Le dernier vrai Noël dont elle se souvenait, remontait à une dizaine d’années.
C’était juste avant que sa vie bascule dans ce néant épuisant qui remplissait son temps désormais. Depuis dix ans, elle prenait toutes les gardes des jours fériés, et surtout celle du soir de Noël, ses collègues s’étaient habituées à cette aubaine, et ne l’en remerciaient même plus. Elles avaient fini par trouver cela normal, après tout, elle n’avait pas d’enfants, pas de mari et sans doute pas de famille non plus. En fait, elle n’en parlait jamais, et peu à peu on avait cessé de l’interroger. Elle était là, voilà tout, et cela arrangeait tout le monde.
Elle préférait travailler, ce qui lui avait fourni un bon prétexte pour éviter la fête familiale. Depuis trois ans, sa belle-mère ne prenait plus la peine de l’inviter sachant qu’elle refuserait.
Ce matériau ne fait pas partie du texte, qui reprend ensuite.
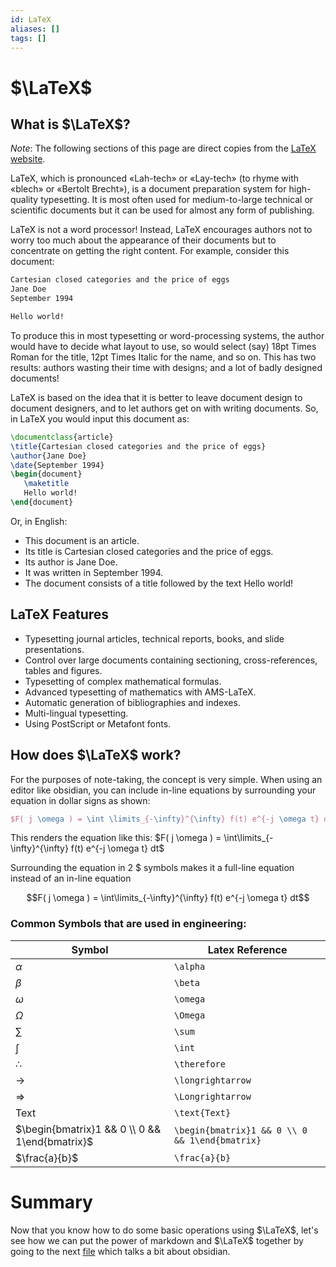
 ```yaml
---
id: LaTeX
aliases: []
tags: []
---
```


# $\LaTeX$

## What is $\LaTeX$?

_Note_: The following sections of this page are direct copies from the
[LaTeX website](https://www.latex-project.org/about/).

LaTeX, which is pronounced «Lah-tech» or «Lay-tech» (to rhyme with «blech» or
«Bertolt Brecht»), is a document preparation system for high-quality
typesetting. It is most often used for medium-to-large technical or scientific
documents but it can be used for almost any form of publishing.

LaTeX is not a word processor! Instead, LaTeX encourages authors not to worry
too much about the appearance of their documents but to concentrate on getting
the right content. For example, consider this document:

```txt
Cartesian closed categories and the price of eggs
Jane Doe
September 1994

Hello world!
```

To produce this in most typesetting or word-processing systems, the author would
have to decide what layout to use, so would select (say) 18pt Times Roman for
the title, 12pt Times Italic for the name, and so on. This has two results:
authors wasting their time with designs; and a lot of badly designed documents!

LaTeX is based on the idea that it is better to leave document design to
document designers, and to let authors get on with writing documents. So, in
LaTeX you would input this document as:

```tex
\documentclass{article}
\title{Cartesian closed categories and the price of eggs}
\author{Jane Doe}
\date{September 1994}
\begin{document}
   \maketitle
   Hello world!
\end{document}
```

Or, in English:

- This document is an article.
- Its title is Cartesian closed categories and the price of eggs.
- Its author is Jane Doe.
- It was written in September 1994.
- The document consists of a title followed by the text Hello world!

## LaTeX Features

- Typesetting journal articles, technical reports, books, and slide
  presentations.
- Control over large documents containing sectioning, cross-references, tables
  and figures.
- Typesetting of complex mathematical formulas.
- Advanced typesetting of mathematics with AMS-LaTeX.
- Automatic generation of bibliographies and indexes.
- Multi-lingual typesetting.
- Using PostScript or Metafont fonts.

## How does $\LaTeX$ work?

For the purposes of note-taking, the concept is very simple. When using an
editor like obsidian, you can include in-line equations by surrounding your
equation in dollar signs as shown:

```tex
$F( j \omega ) = \int \limits_{-\infty}^{\infty} f(t) e^{-j \omega t} dt$
```

This renders the equation like this: $F( j \omega ) = \int\limits_{-\infty}^{\infty} f(t) e^{-j \omega t} dt$

Surrounding the equation in 2 \$ symbols makes it a full-line equation instead
of an in-line equation

$$F( j \omega ) = \int\limits_{-\infty}^{\infty} f(t) e^{-j \omega t} dt$$

### Common Symbols that are used in engineering:

| Symbol                                         | Latex Reference                                |
| ---------------------------------------------- | ---------------------------------------------- |
| $\alpha$                                       | `\alpha`                                       |
| $\beta$                                        | `\beta`                                        |
| $\omega$                                       | `\omega`                                       |
| $\Omega$                                       | `\Omega`                                       |
| $\sum\limits$                                  | `\sum`                                         |
| $\int$                                         | `\int`                                         |
| $\therefore$                                   | `\therefore`                                   |
| $\longrightarrow$                              | `\longrightarrow`                              |
| $\Longrightarrow$                              | `\Longrightarrow`                              |
| $\text{Text}$                                  | `\text{Text}`                                  |
| $\begin{bmatrix}1 && 0 \\ 0 && 1\end{bmatrix}$ | `\begin{bmatrix}1 && 0 \\ 0 && 1\end{bmatrix}` |
| $\frac{a}{b}$                                  | `\frac{a}{b}`                                  |

# Summary

Now that you know how to do some basic operations using $\LaTeX$, let's see how
we can put the power of markdown and $\LaTeX$ together by going to the next
[file](./obsidian.md) which talks a bit about obsidian.
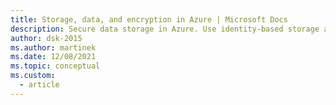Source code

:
 ```yaml
---
title: Storage, data, and encryption in Azure | Microsoft Docs
description: Secure data storage in Azure. Use identity-based storage access controls. Encrypt virtual disk files and data in transit. Enable platform encryption services.
author: dsk-2015
ms.author: martinek
ms.date: 12/08/2021
ms.topic: conceptual
ms.custom:
  - article
---
```

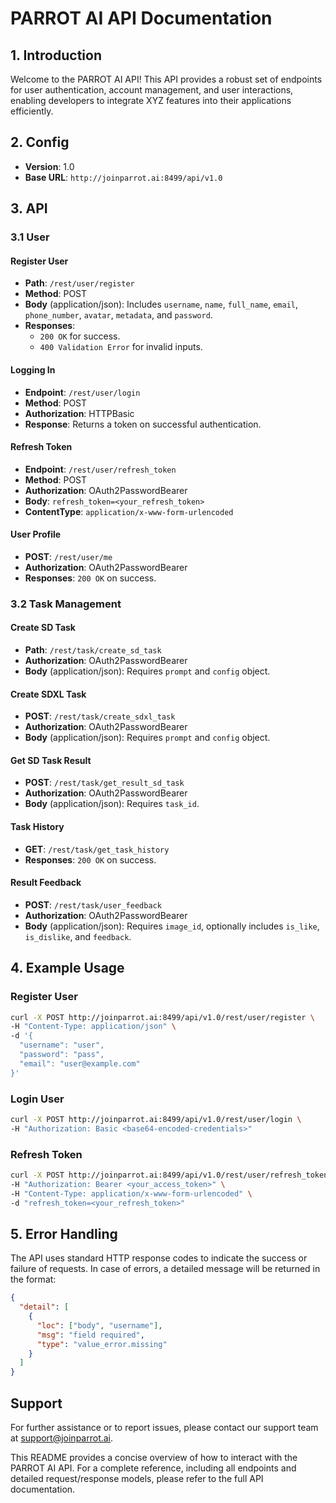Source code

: # PARROT AI API Documentation

## 1. Introduction

Welcome to the PARROT AI API! This API provides a robust set of endpoints for user authentication, account management, and user interactions, enabling developers to integrate XYZ features into their applications efficiently.

## 2. Config

- **Version**: 1.0
- **Base URL**: `http://joinparrot.ai:8499/api/v1.0`

## 3. API

### 3.1 User

#### Register User

- **Path**: `/rest/user/register`
- **Method**: POST
- **Body** (application/json): Includes `username`, `name`, `full_name`, `email`, `phone_number`, `avatar`, `metadata`, and `password`.
- **Responses**:
  - `200 OK` for success.
  - `400 Validation Error` for invalid inputs.

#### Logging In

- **Endpoint**: `/rest/user/login`
- **Method**: POST
- **Authorization**: HTTPBasic
- **Response**: Returns a token on successful authentication.

#### Refresh Token

- **Endpoint**: `/rest/user/refresh_token`
- **Method**: POST
- **Authorization**: OAuth2PasswordBearer
- **Body**: `refresh_token=<your_refresh_token>`
- **ContentType**: `application/x-www-form-urlencoded`

#### User Profile

- **POST**: `/rest/user/me`
- **Authorization**: OAuth2PasswordBearer
- **Responses**: `200 OK` on success.

### 3.2 Task Management

#### Create SD Task

- **Path**: `/rest/task/create_sd_task`
- **Authorization**: OAuth2PasswordBearer
- **Body** (application/json): Requires `prompt` and `config` object.

#### Create SDXL Task

- **POST**: `/rest/task/create_sdxl_task`
- **Authorization**: OAuth2PasswordBearer
- **Body** (application/json): Requires `prompt` and `config` object.

#### Get SD Task Result

- **POST**: `/rest/task/get_result_sd_task`
- **Authorization**: OAuth2PasswordBearer
- **Body** (application/json): Requires `task_id`.

#### Task History

- **GET**: `/rest/task/get_task_history`
- **Responses**: `200 OK` on success.

#### Result Feedback

- **POST**: `/rest/task/user_feedback`
- **Authorization**: OAuth2PasswordBearer
- **Body** (application/json): Requires `image_id`, optionally includes `is_like`, `is_dislike`, and `feedback`.

## 4. Example Usage

### Register User

```bash
curl -X POST http://joinparrot.ai:8499/api/v1.0/rest/user/register \
-H "Content-Type: application/json" \
-d '{
  "username": "user",
  "password": "pass",
  "email": "user@example.com"
}'
```

### Login User

```bash
curl -X POST http://joinparrot.ai:8499/api/v1.0/rest/user/login \
-H "Authorization: Basic <base64-encoded-credentials>"
```

### Refresh Token

```bash
curl -X POST http://joinparrot.ai:8499/api/v1.0/rest/user/refresh_token \
-H "Authorization: Bearer <your_access_token>" \
-H "Content-Type: application/x-www-form-urlencoded" \
-d "refresh_token=<your_refresh_token>"
```

## 5. Error Handling

The API uses standard HTTP response codes to indicate the success or failure of requests. In case of errors, a detailed message will be returned in the format:

```json
{
  "detail": [
    {
      "loc": ["body", "username"],
      "msg": "field required",
      "type": "value_error.missing"
    }
  ]
}
```

## Support

For further assistance or to report issues, please contact our support team at support@joinparrot.ai.

This README provides a concise overview of how to interact with the PARROT AI API. For a complete reference, including all endpoints and detailed request/response models, please refer to the full API documentation.
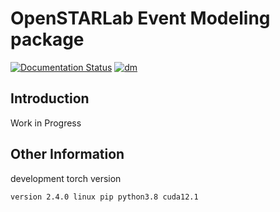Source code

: # OpenSTARLab Event Modeling package
[![Documentation Status](https://readthedocs.org/projects/openstarlab/badge/?version=latest)](https://openstarlab.readthedocs.io/en/latest/?badge=latest)
[![dm](https://img.shields.io/pypi/dm/openstarlab-preprocessing)](https://pypi.org/project/openstarlab-preprocessing/)

## Introduction
Work in Progress

## Other Information
development torch version
```
version 2.4.0 linux pip python3.8 cuda12.1 
```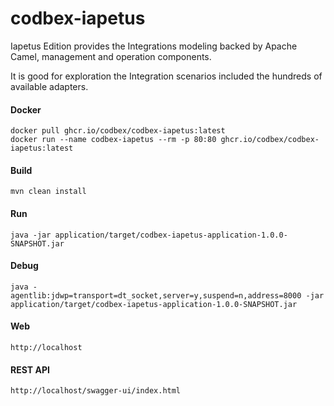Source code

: # codbex-iapetus

Iapetus Edition provides the Integrations modeling backed by Apache Camel, management and operation components.

It is good for exploration the Integration scenarios included the hundreds of available adapters.

#### Docker

```
docker pull ghcr.io/codbex/codbex-iapetus:latest
docker run --name codbex-iapetus --rm -p 80:80 ghcr.io/codbex/codbex-iapetus:latest
```

#### Build

```
mvn clean install
```
	
#### Run

```
java -jar application/target/codbex-iapetus-application-1.0.0-SNAPSHOT.jar
```

#### Debug

```
java -agentlib:jdwp=transport=dt_socket,server=y,suspend=n,address=8000 -jar application/target/codbex-iapetus-application-1.0.0-SNAPSHOT.jar
```
	
#### Web

```
http://localhost
```

#### REST API

```
http://localhost/swagger-ui/index.html
```
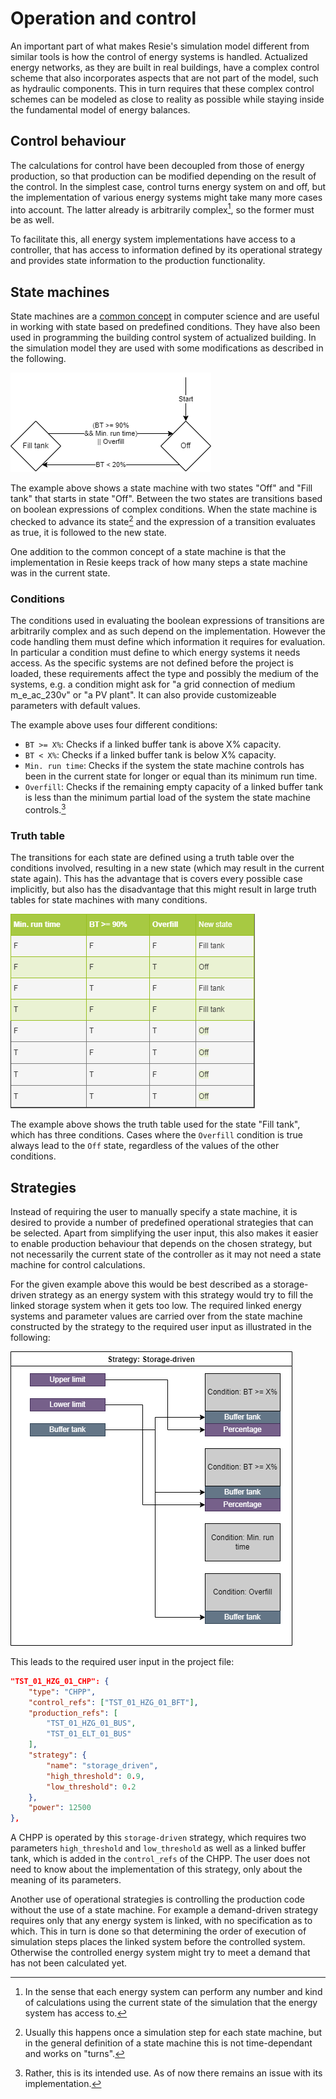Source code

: # Operation and control

An important part of what makes Resie's simulation model different from similar tools is how the control of energy systems is handled. Actualized energy networks, as they are built in real buildings, have a complex control scheme that also incorporates aspects that are not part of the model, such as hydraulic components. This in turn requires that these complex control schemes can be modeled as close to reality as possible while staying inside the fundamental model of energy balances.

## Control behaviour

The calculations for control have been decoupled from those of energy production, so that production can be modified depending on the result of the control. In the simplest case, control turns energy system on and off, but the implementation of various energy systems might take many more cases into account. The latter already is arbitrarily complex[^1], so the former must be as well.

[^1]: In the sense that each energy system can perform any number and kind of calculations using the current state of the simulation that the energy system has access to.

To facilitate this, all energy system implementations have access to a controller, that has access to information defined by its operational strategy and provides state information to the production functionality.

## State machines

State machines are a [common concept](https://en.wikipedia.org/wiki/Finite-state_machine) in computer science and are useful in working with state based on predefined conditions. They have also been used in programming the building control system of actualized building. In the simulation model they are used with some modifications as described in the following.

![Example of a state machine with two states](fig/example_state_machine.png)

The example above shows a state machine with two states "Off" and "Fill tank" that starts in state "Off". Between the two states are transitions based on boolean expressions of complex conditions. When the state machine is checked to advance its state[^2] and the expression of a transition evaluates as true, it is followed to the new state.

One addition to the common concept of a state machine is that the implementation in Resie keeps track of how many steps a state machine was in the current state.

[^2]: Usually this happens once a simulation step for each state machine, but in the general definition of a state machine this is not time-dependant and works on "turns".

### Conditions

The conditions used in evaluating the boolean expressions of transitions are arbitrarily complex and as such depend on the implementation. However the code handling them must define which information it requires for evaluation. In particular a condition must define to which energy systems it needs access. As the specific systems are not defined before the project is loaded, these requirements affect the type and possibly the medium of the systems, e.g. a condition might ask for "a grid connection of medium m_e_ac_230v" or "a PV plant". It can also provide customizeable parameters with default values.

The example above uses four different conditions:

* `BT >= X%`: Checks if a linked buffer tank is above X% capacity.
* `BT < X%`: Checks if a linked buffer tank is below X% capacity.
* `Min. run time`: Checks if the system the state machine controls has been in the current state for longer or equal than its minimum run time.
* `Overfill`: Checks if the remaining empty capacity of a linked buffer tank is less than the minimum partial load of the system the state machine controls.[^3]

[^3]: Rather, this is its intended use. As of now there remains an issue with its implementation.

### Truth table

The transitions for each state are defined using a truth table over the conditions involved, resulting in a new state (which may result in the current state again). This has the advantage that is covers every possible case implicitly, but also has the disadvantage that this might result in large truth tables for state machines with many conditions.

![Example of a truth table with three conditions](fig/example_truth_table.png)

The example above shows the truth table used for the state "Fill tank", which has three conditions. Cases where the `Overfill` condition is true always lead to the `Off` state, regardless of the values of the other conditions.

## Strategies

Instead of requiring the user to manually specify a state machine, it is desired to provide a number of predefined operational strategies that can be selected. Apart from simplifying the user input, this also makes it easier to enable production behaviour that depends on the chosen strategy, but not necessarily the current state of the controller as it may not need a state machine for control calculations.

For the given example above this would be best described as a storage-driven strategy as an energy system with this strategy would try to fill the linked storage system when it gets too low. The required linked energy systems and parameter values are carried over from the state machine constructed by the strategy to the required user input as illustrated in the following:

![Example of the storage-driven operational strategy](fig/example_storage_driven_strategy.png)

This leads to the required user input in the project file:

```json
"TST_01_HZG_01_CHP": {
    "type": "CHPP",
    "control_refs": ["TST_01_HZG_01_BFT"],
    "production_refs": [
        "TST_01_HZG_01_BUS",
        "TST_01_ELT_01_BUS"
    ],
    "strategy": {
        "name": "storage_driven",
        "high_threshold": 0.9,
        "low_threshold": 0.2
    },
    "power": 12500
},
```

A CHPP is operated by this `storage-driven` strategy, which requires two parameters `high_threshold` and `low_threshold` as well as a linked buffer tank, which is added in the `control_refs` of the CHPP. The user does not need to know about the implementation of this strategy, only about the meaning of its parameters.

Another use of operational strategies is controlling the production code without the use of a state machine. For example a demand-driven strategy requires only that any energy system is linked, with no specification as to which. This in turn is done so that determining the order of execution of simulation steps places the linked system before the controlled system. Otherwise the controlled energy system might try to meet a demand that has not been calculated yet.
Si maman était encore là, les choses auraient été bien différentes, sans doute. De toute manière, elle ne pourrait oublier qu’il avait choisi ce soir-là, pour leur annoncer son départ, lançant à la cantonade, à minuit pile, lorsque chacun levait sa coupe de champagne :
« Je lève mon verre à ma nouvelle nomination, demain je serai à Bamako. J’ai signé pour trois ans, félicitez-moi, ce poste n’a pas été facile à obtenir ! »
Lorsqu’ils avaient tous applaudi, elle était restée muette, son verre à la main, les yeux pleins de larmes. Il avait regardé son visage défait puis avait tourné la tête et trinqué avec son meilleur ami en éclatant d’un rire qui résonnait encore à ses oreilles. Son monde s’effondrait, emportant ses espoirs dans le fleuve de l’amertume. Elle avait cru que leurs vies étaient liées, mais ce n’était qu’illusion, elle était montée seule dans cette barque finalement…
Quelques jours plus tard, à l’aéroport où elle l’avait accompagné en espérant qu’il changerait d’avis au dernier moment, elle avait vraiment réalisé son erreur, lorsqu’il avait dit que l’Afrique lui offrirait cette liberté sans laquelle il ne pouvait pas vivre. Elle n’avait pas parlé de son secret, et elle avait bien fait puisque quelques jours de chagrin avaient suffi à le dissoudre dans le néant.
Elle avait tourné la page, depuis si longtemps, du moins le pensait-elle. Mais il suffisait que cette période des fêtes revienne pour que la plaie se remette à saigner. Ce qui aurait pu être, et qui n’était pas lui brisait le cœur. Elle avait beau se répéter que les regrets étaient stériles, elle ne parvenait pas à l’oublier. Pourtant, elle avait essayé, allant de déceptions en désillusions.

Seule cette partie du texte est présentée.